Quantitative Trading: How to Build Your Own Algorithmic Trading Business
by Ernest P. Chan
Quick Summary
A practical guide for retail traders on building algorithmic trading systems, covering strategy identification, backtesting with MATLAB and Excel, automated execution, money management, and scaling strategies based on real-world profitability.
Detailed Summary
Ernest P. Chan, a former quantitative researcher at Morgan Stanley and Credit Suisse turned independent trader and consultant, provides a practical, step-by-step guide for retail traders aspiring to build algorithmic trading businesses. The book distinguishes itself from academic treatments by focusing on immediately actionable implementation.
Chan begins by establishing that retail quantitative traders can compete with institutional players by exploiting several structural advantages: freedom from investor relations obligations, ability to trade small and illiquid instruments, flexibility in holding periods, and the absence of bureaucratic constraints on strategy implementation. He then outlines the process of identifying viable strategies, emphasizing the importance of finding ideas through academic journals, textbooks, and financial blogs rather than through pure data mining.
The backtesting methodology sections are rigorous and practical, covering implementation in both MATLAB and Excel. Chan addresses common pitfalls including look-ahead bias, survivorship bias, data-snooping bias, and the critical distinction between in-sample and out-of-sample performance. The concept of the Sharpe ratio as the primary performance metric is explained, along with its limitations and proper interpretation.
Strategy types are surveyed including mean-reversion strategies (pairs trading, statistical arbitrage), momentum/trend-following strategies, and high-frequency market-making approaches. For each category, Chan discusses the theoretical basis, typical implementation approaches, common pitfalls, and realistic performance expectations. The Kelly criterion for optimal position sizing is explained and modified for practical trading applications.

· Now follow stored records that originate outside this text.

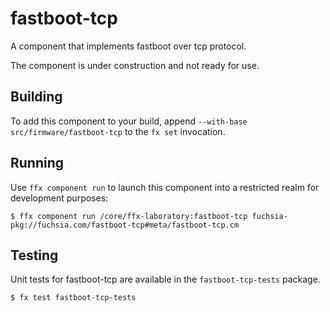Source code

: # fastboot-tcp

A component that implements fastboot over tcp protocol.

The component is under construction and not ready for use.

## Building

To add this component to your build, append
`--with-base src/firmware/fastboot-tcp`
to the `fx set` invocation.

## Running

Use `ffx component run` to launch this component into a restricted realm
for development purposes:

```
$ ffx component run /core/ffx-laboratory:fastboot-tcp fuchsia-pkg://fuchsia.com/fastboot-tcp#meta/fastboot-tcp.cm
```

## Testing

Unit tests for fastboot-tcp are available in the `fastboot-tcp-tests`
package.

```
$ fx test fastboot-tcp-tests
```

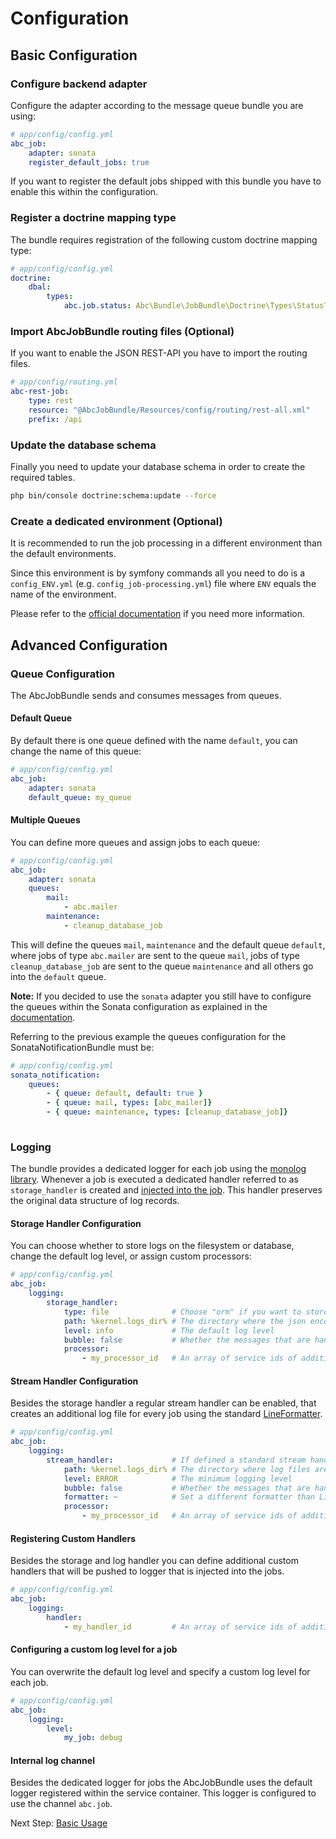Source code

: Configuration
=============

## Basic Configuration

### Configure backend adapter

Configure the adapter according to the message queue bundle you are using:

```yaml
# app/config/config.yml
abc_job:
    adapter: sonata
    register_default_jobs: true
```

If you want to register the default jobs shipped with this bundle you have to enable this within the configuration.

### Register a doctrine mapping type

The bundle requires registration of the following custom doctrine mapping type:

```yaml
# app/config/config.yml
doctrine:
    dbal:
        types:
            abc.job.status: Abc\Bundle\JobBundle\Doctrine\Types\StatusType
```

### Import AbcJobBundle routing files (Optional)

If you want to enable the JSON REST-API you have to import the routing files.

```yaml
# app/config/routing.yml
abc-rest-job:
    type: rest
    resource: "@AbcJobBundle/Resources/config/routing/rest-all.xml"
    prefix: /api
```

### Update the database schema

Finally you need to update your database schema in order to create the required tables.

```bash
php bin/console doctrine:schema:update --force
```

### Create a dedicated environment (Optional)

It is recommended to run the job processing in a different environment than the default environments.

Since this environment is by symfony commands all you need to do is a `config_ENV.yml` (e.g. `config_job-processing.yml`) file where `ENV` equals the name of the environment. 

Please refer to the [official documentation](http://symfony.com/doc/current/configuration/environments.html) if you need more information.

## Advanced Configuration

### Queue Configuration

The AbcJobBundle sends and consumes messages from queues.

#### Default Queue

By default there is one queue defined with the name `default`, you can change the name of this queue:

```yaml
# app/config/config.yml
abc_job:
    adapter: sonata
    default_queue: my_queue
```

#### Multiple Queues

You can define more queues and assign jobs to each queue:

```yaml
# app/config/config.yml
abc_job:
    adapter: sonata
    queues:
        mail:
            - abc.mailer
        maintenance:
            - cleanup_database_job
```

This will define the queues `mail`, `maintenance` and the default queue `default`, where jobs of type `abc.mailer` are sent to the queue `mail`, jobs of type `cleanup_database_job` are sent to the queue `maintenance` and all others go into the `default` queue.

__Note:__ If you decided to use the `sonata` adapter you still have to configure the queues within the Sonata configuration as explained in the [documentation](https://sonata-project.org/bundles/notification/master/doc/reference/multiple_queues.html).

Referring to the previous example the queues configuration for the SonataNotificationBundle must be:

```yaml
# app/config/config.yml
sonata_notification:
    queues:
        - { queue: default, default: true }
        - { queue: mail, types: [abc_mailer]}
        - { queue: maintenance, types: [cleanup_database_job]}
        
```

### Logging

The bundle provides a dedicated logger for each job using the [monolog library](http://symfony.com/doc/current/logging.html). Whenever a job is executed a dedicated handler referred to as `storage_handler` is created and [injected into the job](./logging.md). This handler preserves the original data structure of log records. 

#### Storage Handler Configuration

You can choose whether to store logs on the filesystem or database, change the default log level, or assign custom processors:

```yaml
# app/config/config.yml
abc_job:
    logging:
        storage_handler:
            type: file              # Choose "orm" if you want to store job logs in the database instead of files
            path: %kernel.logs_dir% # The directory where the json encoded logs are stored (ignored if handler is "orm")
            level: info             # The default log level
            bubble: false           # Whether the messages that are handled can bubble up the stack or not
            processor:
                - my_processor_id   # An array of service ids of additional processors to register
```

#### Stream Handler Configuration

Besides the storage handler a regular stream handler can be enabled, that creates an additional log file for every job using the standard [LineFormatter](https://github.com/Seldaek/monolog/blob/master/src/Monolog/Formatter/LineFormatter.php).

```yaml
# app/config/config.yml
abc_job:
    logging:
        stream_handler:             # If defined a standard stream handler will be registered
            path: %kernel.logs_dir% # The directory where log files are stored
            level: ERROR            # The minimum logging level
            bubble: false           # Whether the messages that are handled can bubble up the stack or not
            formatter: ~            # Set a different formatter than LineFormattter
            processor:
                - my_processor_id   # An array of service ids of additional processors to register
```

#### Registering Custom Handlers

Besides the storage and log handler you can define additional custom handlers that will be pushed to logger that is injected into the jobs.

```yaml
# app/config/config.yml
abc_job:
    logging:
        handler:
            - my_handler_id         # An array of service ids of additional handlers to register
```

#### Configuring a custom log level for a job

You can overwrite the default log level and specify a custom log level for each job.

```yaml
# app/config/config.yml
abc_job:
    logging:
        level:
            my_job: debug
```

#### Internal log channel

Besides the dedicated logger for jobs the AbcJobBundle uses the default logger registered within the service container. This logger is configured to use the channel `abc.job`.

Next Step: [Basic Usage](./basic-usage.md)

The execution section covers building automated trading systems using MATLAB and connecting to Interactive Brokers through their API. Chan discusses the tradeoffs between different programming languages and platforms. The money management chapter addresses portfolio-level risk management, including the relationship between leverage, expected returns, and drawdown probability.
The final chapters address scaling a trading operation, including when to add capital to profitable strategies, when to retire degrading strategies, and how to evaluate whether poor recent performance reflects normal variance or fundamental strategy decay.